Zwar fehlt der Filmadaption der konkrete Verweis auf den Schmelztiegel Wien; im Unterschied zum Roman verlegt sie die Geschichte in die fiktive Republik Utopia, jedoch mit unübersehbaren Parallelen zum Wien der 1920er-Jahre. Während die jüdische Gemeinde in der Synagoge ihre Riten pflegt, gärt es in der von Inflation, Arbeitslosigkeit und Verlustgefühl gezeichneten Bevölkerung. Bundeskanzler Schwerdtfeger (Eugen Neufeld) nutzt den Protest der Straße und den Streit im Parlament, um die Juden als Verursacher der Krise zu brandmarken. Sein Plädoyer wird Gesetz: Vertreibung der geschäftstüchtigen, im Banken- und Kultursektor erfolgreichen jüdischen Mitbürger bis zum 25. Dezember, inklusive Vermögenseinzug, sofern bei der Steuer nicht angegeben.

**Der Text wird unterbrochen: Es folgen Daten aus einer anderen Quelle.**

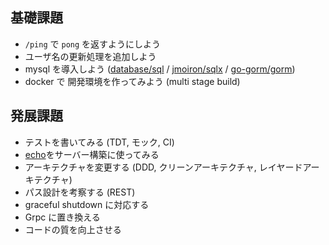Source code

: ## 基礎課題

- `/ping` で `pong` を返すようにしよう
- ユーザ名の更新処理を追加しよう
- mysql を導入しよう ([database/sql](https://pkg.go.dev/database/sql) / [jmoiron/sqlx](https://github.com/jmoiron/sqlx) / [go-gorm/gorm](https://github.com/go-gorm/gorm))
- docker で 開発環境を作ってみよう (multi stage build)

## 発展課題

- テストを書いてみる (TDT, モック, CI)
- [echo](https://echo.labstack.com/)をサーバー構築に使ってみる
- アーキテクチャを変更する (DDD, クリーンアーキテクチャ, レイヤードアーキテクチャ)
- パス設計を考察する (REST)
- graceful shutdown に対応する
- Grpc に置き換える
- コードの質を向上させる
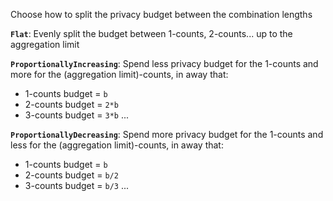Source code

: Choose how to split the privacy budget between the combination lengths

**`Flat`**:
Evenly split the budget between 1-counts, 2-counts... up to the aggregation limit

**`ProportionallyIncreasing`**:
Spend less privacy budget for the 1-counts and more for the (aggregation limit)-counts, in away that:

- 1-counts budget = `b`
- 2-counts budget = `2*b`
- 3-counts budget = `3*b`
...

**`ProportionallyDecreasing`**:
Spend more privacy budget for the 1-counts and less for the (aggregation limit)-counts, in away that:

- 1-counts budget = `b`
- 2-counts budget = `b/2`
- 3-counts budget = `b/3`
...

Der Exodus der assimilierten, bildungsbürgerlichen Juden führt zu einem menschlichen wie gesellschaftlichen Fiasko. Der Boykott des Auslandes, schwindende Finanzierungsoptionen, der wirtschaftlich-kulturelle Niedergang, der Verlust von (städtischer) Lebensqualität und Eleganz bringen die Bevölkerung gegen die kurzsichtigen Maßnahmen und Parolen der deutschnationalen, christlich-sozialen „Volksvertreter“ auf. Die Liebe zwischen Lotte (Anny Milety), Tochter eines gemäßigten Parlamentariers, und dem kultivierten Juden Leo (Johannes Riemann), der getarnt als Kunstmaler (!) aus Paris zurückkehrt, sorgt für romantische Zwischentöne.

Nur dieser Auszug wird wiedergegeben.